Abandoning saṅga, yogis perform actions only with their body, mind, intelligence and senses, to gain self-purification.
Leaving the subjective results (favourable-unfavourable reactions) of actions, the integrated yogi attains well-founded lasting quietude. Instigated by passion, the un-integrated, clings delusionally to results and gets bound thereby.
The self-controlled, having renounced all actions mentally, rests comfortably as the Soul in the nine-gated city, namely the body, virtually neither acting nor causing another to act.
The Lord of the Universe does not forge any sense of doership or enjoin actions on anyone; nor again does He connect one with the results of his actions. What indeed acts and activates is one’s own nature, the qualities each possesses.
The all-powerful Lord does not receive anyone’s sin or virtue. True knowledge is covered by ignorance, and hence are beings deluded.
Those whose ignorance is exterminated by the knowledge of the Self, that knowledge, like the sun, clearly reveals to them the supreme Truth.
Knowing That (the supreme Truth), constantly being identified with That, taking That as the wholesome discipline and pursuit, making That the supreme goal, they attain freedom from rebirth, their impurities and sinfulness being completely washed off by Knowledge.
The enlightened ones look at the Brāhmaṇa endowed with learning and humility, the cow, the elephant, the dog as well as the ‘uncultured’ with equal eye.
The entire worldliness stands conquered by those, whose mind is established in equal vision. Brahman is taintless and equal. Therefore, by attaining equality, they become established in Brahman.
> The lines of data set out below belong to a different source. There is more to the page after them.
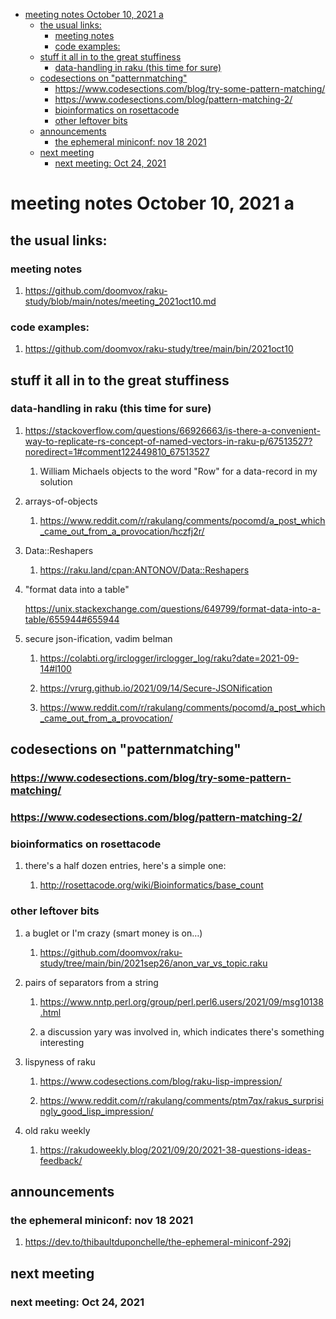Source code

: - [meeting notes October 10, 2021                                      a](#org88689c4)
  - [the usual links:](#orgc3850d3)
    - [meeting notes](#org090ff76)
    - [code examples:](#org38270ee)
  - [stuff it all in to the great stuffiness](#orge5c71b2)
    - [data-handling in raku (this time for sure)](#org005d936)
  - [codesections on "patternmatching"](#orgab4a297)
    - [<https://www.codesections.com/blog/try-some-pattern-matching/>](#orgdaf2e4a)
    - [<https://www.codesections.com/blog/pattern-matching-2/>](#org5963518)
    - [bioinformatics on rosettacode](#org9e22891)
    - [other leftover bits](#org7786473)
  - [announcements](#org59d807c)
    - [the ephemeral miniconf: nov 18 2021](#org59d866b)
  - [next meeting](#orgc00476a)
    - [next meeting: Oct 24, 2021](#org28a9b2d)


<a id="org88689c4"></a>

# meeting notes October 10, 2021                                      a


<a id="orgc3850d3"></a>

## the usual links:


<a id="org090ff76"></a>

### meeting notes

1.  <https://github.com/doomvox/raku-study/blob/main/notes/meeting_2021oct10.md>


<a id="org38270ee"></a>

### code examples:

1.  <https://github.com/doomvox/raku-study/tree/main/bin/2021oct10>


<a id="orge5c71b2"></a>

## stuff it all in to the great stuffiness


<a id="org005d936"></a>

### data-handling in raku (this time for sure)

1.  <https://stackoverflow.com/questions/66926663/is-there-a-convenient-way-to-replicate-rs-concept-of-named-vectors-in-raku-p/67513527?noredirect=1#comment122449810_67513527>

    1.  William Michaels objects to the word "Row" for a data-record in my solution

2.  arrays-of-objects

    1.  <https://www.reddit.com/r/rakulang/comments/pocomd/a_post_which_came_out_from_a_provocation/hczfj2r/>

3.  Data::Reshapers

    1.  <https://raku.land/cpan:ANTONOV/Data::Reshapers>

4.  "format data into a table"

    <https://unix.stackexchange.com/questions/649799/format-data-into-a-table/655944#655944>

5.  secure json-ification, vadim belman

    1.  <https://colabti.org/irclogger/irclogger_log/raku?date=2021-09-14#l100>
    
    2.  <https://vrurg.github.io/2021/09/14/Secure-JSONification>
    
    3.  <https://www.reddit.com/r/rakulang/comments/pocomd/a_post_which_came_out_from_a_provocation/>


<a id="orgab4a297"></a>

## codesections on "patternmatching"


<a id="orgdaf2e4a"></a>

### <https://www.codesections.com/blog/try-some-pattern-matching/>


<a id="org5963518"></a>

### <https://www.codesections.com/blog/pattern-matching-2/>


<a id="org9e22891"></a>

### bioinformatics on rosettacode

1.  there's a half dozen entries, here's a simple one:

    1.  <http://rosettacode.org/wiki/Bioinformatics/base_count>


<a id="org7786473"></a>

### other leftover bits

1.  a buglet or I'm crazy (smart money is on&#x2026;)

    1.  <https://github.com/doomvox/raku-study/tree/main/bin/2021sep26/anon_var_vs_topic.raku>

2.  pairs of separators from a string

    1.  <https://www.nntp.perl.org/group/perl.perl6.users/2021/09/msg10138.html>
    
    2.  a discussion yary was involved in, which indicates there's something interesting

3.  lispyness of raku

    1.  <https://www.codesections.com/blog/raku-lisp-impression/>
    
    2.  <https://www.reddit.com/r/rakulang/comments/ptm7qx/rakus_surprisingly_good_lisp_impression/>

4.  old raku weekly

    1.  <https://rakudoweekly.blog/2021/09/20/2021-38-questions-ideas-feedback/>


<a id="org59d807c"></a>

## announcements


<a id="org59d866b"></a>

### the ephemeral miniconf: nov 18 2021

1.  <https://dev.to/thibaultduponchelle/the-ephemeral-miniconf-292j>


<a id="orgc00476a"></a>

## next meeting


<a id="org28a9b2d"></a>

### next meeting: Oct 24, 2021
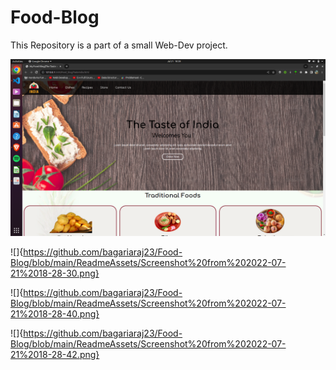 # Food-Blog
This Repository is a part of a small Web-Dev project.

![Home Page of the Food-Blog](https://github.com/bagariaraj23/Food-Blog/blob/main/ReadmeAssets/Screenshot%20from%202022-07-21%2018-28-21.png)

![]{https://github.com/bagariaraj23/Food-Blog/blob/main/ReadmeAssets/Screenshot%20from%202022-07-21%2018-28-30.png}

![]{https://github.com/bagariaraj23/Food-Blog/blob/main/ReadmeAssets/Screenshot%20from%202022-07-21%2018-28-40.png}

![]{https://github.com/bagariaraj23/Food-Blog/blob/main/ReadmeAssets/Screenshot%20from%202022-07-21%2018-28-42.png}

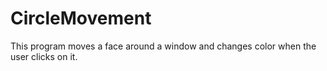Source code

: # CircleMovement
This program moves a face around a window and changes color when the user clicks on it.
Delight not unduly on meeting the pleasant, nor be aggrieved by the unpleasant. By being so, with stable intelligence, freed of delusion, knowing Brahman well, abide in Brahman.
Whatever happiness one derives inwardly from the Self, by not clinging to and associating with the objects around, the same happiness in interminable measure he gets on identifying with Brahman (and gaining the resulting expanse).
Delights born of sense-object contacts are the wombs of misery. They have a beginning and an end. O son of Kunti, the wise one does not rejoice in them.
Whoever is able to withstand the urges of passion and anger before his body falls, is indeed the spiritually integrated and happy human.
The yogi who lives with inner happiness, revels within himself, and is guided by his own inner light. He, becoming Brahman, attains Braahmic redemption.
Sages, whose blemishes are attenuated, doubts are dispelled, who have enough self-control, and who are interested in the welfare of all beings, attain Brahmic freedom.
Those of self-control, whose minds are rid of lust and anger, who have regulated their mind and have realized the Self, for them Brahma-nirvāṇa – the freedom and joy arising from the knowledge of supreme Reality – reigns all around.
Keeping away the external sensory contacts, fixing the vision between the eyebrows, making the incoming and outgoing breaths equal within the nostrils, restraining the senses, mind and intelligence, that Sage who with one-pointed devotion to liberation, rises above desire, fear and hatred, is indeed ever free.
Keeping away the external sensory contacts, fixing the vision between the eyebrows, making the incoming and outgoing breaths equal within the nostrils, restraining the senses, mind and intelligence, that Sage who with one-pointed devotion to liberation, rises above desire, fear and hatred, is indeed ever free.
Knowing Me as the partaker of all yajñas (sacrifices and austerities), equally the supreme Lord of all the worlds, as well as the friend of all beings, one attains peace and quietude.
Om – the symbol of Brahman, tat – that singular Reality (Brahman), sat – the ever abiding presence (Brahman).
Thus ends the fifth chapter entitled Karma-sannyāsa Yoga, during the Srikrishna-Arjuna dialogue in Śrīmad Bhagavad Gita, constituting Yoga-śāstra, which falls within Brahmavidya as presented in the Vedic Upanishads.